For Hellinger and his colleagues, one of the lessons of the Bank's behaviour is that change is not going to come through engagement. "We didnt necessarily expect it to", he told Globolog; but we all felt that it was important to demonstrate the capacity of civil society to contribute to economic decision making, to help it mobilize around this issue, and to show, in conjunction with the Bank and governments, that the foundations of the Washington Consensus have collapsed".
Ah, the Washington Consensus. John Williamson, who coined the term, says it is time to move beyond it. But the problem, he argues in an article that appeared in the September 2003 edition of Finance & Development, lies not in the key concepts it embodies, but in how those concepts have been interpreted and the addition of neo-liberal doctrines that are conspicuous by their absence from his list.
(The key concepts that are on his list include fiscal discipline, reordering public expenditure priorities, tax reform, liberalisation of interest rates, a competitive exchange rate, trade liberalisation, liberalisation of inward foreign direct investment, privatisation, deregulation and property rights. The ones that are not include monetarism, low tax rates, the minimal state that denies any responsibility for correcting income distribution or internalising externalities, and free capital movements).
John Williamson suggests a way forward in After the Washington Consensus, co-edited with Pedro-Pablo Kuczynski. In Latin America, concentrate on domestic reforms; international institutions like the World Bank, meanwhile, could do less and do it better.
For SAPRIN, the future is for more countries to regain control of their own policies. Malaysia, which strongly resisted International Monetary Fund prescriptions, points the way: Were not talking about the end of the capitalist system, says Hellinger. But we have to put control back with the countries themselves, under political arrangements where governments are accountable to their own civil society, and national economies are not under the control of elite and foreign forces.
Hellingers formulation sounds appealing, especially for countries that start in a weak position, such as many of those in Africa. The trouble is that, going by the track record, the prospects for such accountability look remote, especially where Africas resources interest outsiders. Take the Democratic Republic of Congo, Africas largest country, which reports an improving investment climate for foreign mining firms, even as exploitation of forest resources is set to accelerate. Capturing revenue flows and applying them to building a strong domestic economy and society (dont mention the environment or indigenous peoples) would be something new in Congos history. Its hard to see how it can happen without more effective foreign aid programmes, if not a larger World Bank.
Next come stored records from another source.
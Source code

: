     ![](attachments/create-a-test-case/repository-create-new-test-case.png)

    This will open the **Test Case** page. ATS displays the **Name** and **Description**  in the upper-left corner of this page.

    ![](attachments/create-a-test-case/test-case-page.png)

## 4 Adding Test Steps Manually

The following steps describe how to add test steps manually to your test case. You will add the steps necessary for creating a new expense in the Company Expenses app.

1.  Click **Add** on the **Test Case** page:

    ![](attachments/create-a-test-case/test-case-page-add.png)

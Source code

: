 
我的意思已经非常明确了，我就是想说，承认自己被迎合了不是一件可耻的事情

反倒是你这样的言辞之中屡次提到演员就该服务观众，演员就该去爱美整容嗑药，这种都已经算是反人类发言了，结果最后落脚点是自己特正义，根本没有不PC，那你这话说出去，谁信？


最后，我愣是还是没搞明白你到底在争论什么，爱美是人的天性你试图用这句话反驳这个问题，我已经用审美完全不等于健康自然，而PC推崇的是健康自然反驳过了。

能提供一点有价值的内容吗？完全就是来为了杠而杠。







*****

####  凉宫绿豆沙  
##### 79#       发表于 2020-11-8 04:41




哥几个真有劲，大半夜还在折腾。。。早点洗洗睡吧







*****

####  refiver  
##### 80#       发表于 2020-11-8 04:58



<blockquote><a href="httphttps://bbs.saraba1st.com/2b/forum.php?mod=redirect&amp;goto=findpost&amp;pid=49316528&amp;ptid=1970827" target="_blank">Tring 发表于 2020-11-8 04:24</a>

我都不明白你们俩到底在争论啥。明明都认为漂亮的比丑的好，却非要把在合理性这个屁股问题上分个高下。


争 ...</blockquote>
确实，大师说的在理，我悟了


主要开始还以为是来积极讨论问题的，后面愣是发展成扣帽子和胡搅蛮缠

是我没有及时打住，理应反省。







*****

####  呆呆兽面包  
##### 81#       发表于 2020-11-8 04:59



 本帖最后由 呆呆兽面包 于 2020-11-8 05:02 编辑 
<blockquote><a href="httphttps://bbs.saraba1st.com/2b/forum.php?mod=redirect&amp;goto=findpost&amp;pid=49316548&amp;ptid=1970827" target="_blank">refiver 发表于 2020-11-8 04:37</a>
In other regions, such as East Asia, South Asia and Latin America, calls for greater national control will be criticised by those who see a danger that local business incumbents will combine with opponents of globalisation to promote a corporatist form of capitalism, which, they argue, slows wealth creation. Martin Wolf is one of those who highlights this concern (see, for example his recent Financial Times column The Davos-Mumbai Threat subscription only). Better, as he sees it, is an alternative in which activists recognise that competitive world markets do not enhance corporate power, but constrain it.
Wolfs formulation sounds like perfect academic theory. In practice, it is unlikely to be sufficient. Innovative NGOs and disruptive social entrepreneurs of the kind identified by John Elkington, together with new forms of regulation, are likely to be necessary to constraint corporate power. That means a new politics, all the more needed as the World Banks rhetoric, and action, to redress inequality is ever less in accord with the concerns of the United States administration.